Print Friendly and PDF

HİKAYE VE DENEME


DERVİŞ VE HÜKÜMDAR


Bir derviş çöl kenarında oturmuş tefekkür ederken, yanından hükümdar geçti. Bu dünyanın endişe ve dertlerinden kurtulmuş olan derviş, ne kafasını kaldırdı, ne de ilgi gösterdi. İktidarından müthiş gurur duyan hükümdar onun bu ilgisizliği karşısında öfkeden deliye döndü ve
"Yamalı cübbeleriyle bu dervişler hayvanlardan farksız" dedi.
Hükümdarın veziri dervişin yanına gelip onu sorguya çekmeye başladı:
"Dünyanın büyük sultanı yanından geçti ve sen ne ayağa kalktın ne de önünde eğildin. Bu küstahlığın sebebi nedir?"
Derviş cevap verdi:
"Sultanınıza söyleyin, ondan mükâfat bekleyenlerin önünde eğilmesini beklesin.
Ona söyleyin, idareciler halklarını korumak için vardır.
İnsanlar idarecilere itaat etsin diye yaratılmamıştır.
İdareci, fakir-fukaranın bekçisidir.
Koyunlar çoban için var edilmemiştir, bilakis çoban koyunlara hizmet etmek için vardır.
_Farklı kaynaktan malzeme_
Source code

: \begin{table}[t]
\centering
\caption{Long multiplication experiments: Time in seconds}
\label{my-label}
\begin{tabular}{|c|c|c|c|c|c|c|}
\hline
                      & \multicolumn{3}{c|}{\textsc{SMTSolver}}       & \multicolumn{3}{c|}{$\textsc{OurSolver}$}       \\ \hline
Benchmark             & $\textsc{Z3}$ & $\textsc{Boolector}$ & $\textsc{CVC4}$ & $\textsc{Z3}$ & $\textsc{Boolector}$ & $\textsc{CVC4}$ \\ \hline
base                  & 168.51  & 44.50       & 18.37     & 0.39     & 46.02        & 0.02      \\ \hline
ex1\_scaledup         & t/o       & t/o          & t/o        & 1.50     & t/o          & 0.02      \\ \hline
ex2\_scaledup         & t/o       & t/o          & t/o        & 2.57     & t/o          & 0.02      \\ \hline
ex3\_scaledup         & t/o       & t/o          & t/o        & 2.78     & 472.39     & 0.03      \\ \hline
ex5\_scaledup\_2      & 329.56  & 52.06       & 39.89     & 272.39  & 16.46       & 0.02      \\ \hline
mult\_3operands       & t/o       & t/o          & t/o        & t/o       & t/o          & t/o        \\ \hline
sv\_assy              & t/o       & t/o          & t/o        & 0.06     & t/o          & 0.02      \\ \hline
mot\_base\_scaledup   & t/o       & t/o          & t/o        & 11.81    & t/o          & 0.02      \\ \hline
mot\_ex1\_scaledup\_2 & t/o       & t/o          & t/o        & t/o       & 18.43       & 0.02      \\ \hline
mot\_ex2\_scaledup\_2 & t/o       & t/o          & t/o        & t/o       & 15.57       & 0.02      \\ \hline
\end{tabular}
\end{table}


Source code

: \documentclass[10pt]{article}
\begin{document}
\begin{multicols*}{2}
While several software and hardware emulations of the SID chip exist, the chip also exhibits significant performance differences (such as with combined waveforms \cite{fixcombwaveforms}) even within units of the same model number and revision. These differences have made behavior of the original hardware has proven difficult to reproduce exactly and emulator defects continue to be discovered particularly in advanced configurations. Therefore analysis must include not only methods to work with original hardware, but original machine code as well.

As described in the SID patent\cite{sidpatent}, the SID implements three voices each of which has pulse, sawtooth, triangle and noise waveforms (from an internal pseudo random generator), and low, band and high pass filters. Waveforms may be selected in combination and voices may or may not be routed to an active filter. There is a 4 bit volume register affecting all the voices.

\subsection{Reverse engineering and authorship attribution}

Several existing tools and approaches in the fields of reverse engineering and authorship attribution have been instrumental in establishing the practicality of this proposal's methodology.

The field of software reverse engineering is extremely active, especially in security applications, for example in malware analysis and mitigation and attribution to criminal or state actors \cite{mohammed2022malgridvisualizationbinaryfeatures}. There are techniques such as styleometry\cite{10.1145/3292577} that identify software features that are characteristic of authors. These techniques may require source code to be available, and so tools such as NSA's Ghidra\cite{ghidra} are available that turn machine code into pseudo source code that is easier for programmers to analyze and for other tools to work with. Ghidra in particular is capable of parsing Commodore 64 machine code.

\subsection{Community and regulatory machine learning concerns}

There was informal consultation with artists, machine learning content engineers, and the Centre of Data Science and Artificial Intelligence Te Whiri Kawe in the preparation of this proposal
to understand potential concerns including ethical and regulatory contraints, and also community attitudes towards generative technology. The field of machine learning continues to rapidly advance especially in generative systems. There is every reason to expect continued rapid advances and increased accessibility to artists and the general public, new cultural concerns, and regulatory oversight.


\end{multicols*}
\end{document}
Çevrenize bir bakın. Bir kişi dertsiz-tasasız safa sürerken, diğerleri sıkıntıyla geçinmeye çalışıyor. Bir gün gelecek, aptalca düşüncelerle dolu beyinler toprakta çürüyüp gidecek. Kaderin karşı koyulmaz hükmü beyan edildiğinde, ortada ne efendi kalacak, ne de köle.
Kabirleri açın da un ufak olmuş kemiklere bakın bakalım.
Sonra da bana hangisinin zengine, hangisinin fakire ait olduğunu söyleyin."
Hükümdar, dervişin bu sözlerini duyunca derinden etkilendi, utandı. Dervişe sordu:
"Ey derviş, dile benden ne dilersen!"
"Beni bir daha rahatsız etmemeni istiyorum."
"Peki ama, ne olur bana bir nasihatta bulun."
"Servet senin elindeyken dikkat et. Çok geç olmadan şu hakikati anla: Servet ve saltanat kimsede kalmaz, elden ele dolaşır, bir kuş gibi daldan dala konar."[1] İlham Öyküler’ den alınmıştır.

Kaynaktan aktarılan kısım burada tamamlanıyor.